Christ is the Seed within every human being on the face of the earth – the Light that lights every man who comes into the earth. Perhaps that Seed is covered by some pretty hard earth, by stones, by other plants growing wild -- the devil's wild overgrowth. But no matter. For Christ is the Strongest Seed in the Universe, and that Seed lies there, dormant for a time in every man, until someone comes along and pours Water on it. And then it grows up of Itself, and breaks out of that overgrowth of the devil, finally pulling up that false plant by the root, and Christ is formed!

The Water you pour on it is the Truth spoken in love and faith. That's what Paul meant by returning good for evil, and in so doing we heap coals of fire on their heads. People EXPECT evil in return for evil. They are totally discombobulated when Love comes back at them instead. It upsets the applecart.

Even if we die in the process, like Stephen, who prayed as he was dying, “Lord, lay not this sin to their charge.” (“Do not retain this sin.”) At least one there in the crowd, a young man named Saul, caught it. (Acts 8:57-60)

Sometimes, yes, we are called to “retain” sins. Sometimes the wrath of God is to remain. Things need to be burned up, and only the consuming fire of God will do it. The Spirit lets you know.

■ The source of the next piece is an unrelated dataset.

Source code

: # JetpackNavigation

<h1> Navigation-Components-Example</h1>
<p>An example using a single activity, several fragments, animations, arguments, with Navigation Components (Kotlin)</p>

Let me finish this with a passage from Thomas Merton's “The New Man”:

“The force that holds this together is charity, and that is why everything that Christ tells us about union with God and the knowledge of the Father is centered upon charity. His own union with the Father depends on the love of the Father for Him. Our union with Him depends on His love for us, which is simply the extension of the Father's love, through Him, to ourselves. And the charity of Christ, which springs from the Father as from its hidden and infinite source, goes out through us to those who have not yet known Him, and unites them, through Christ in us, to the Father. By our love for other men, we enable them to discover Christ in themselves and to pass through Christ to the Source, the Beginning of all life, the Father, present and hidden in the depths of their own being. Finding Him, they who have long been torn and divided by the disintegrating force of their own illusions are able to discover and integrate themselves in one.”

“And now abideth faith, hope, charity, these three; but the greatest of these is charity*.” (1 Cor 13:13)

Amen.

*"Charity" is King James language for "love."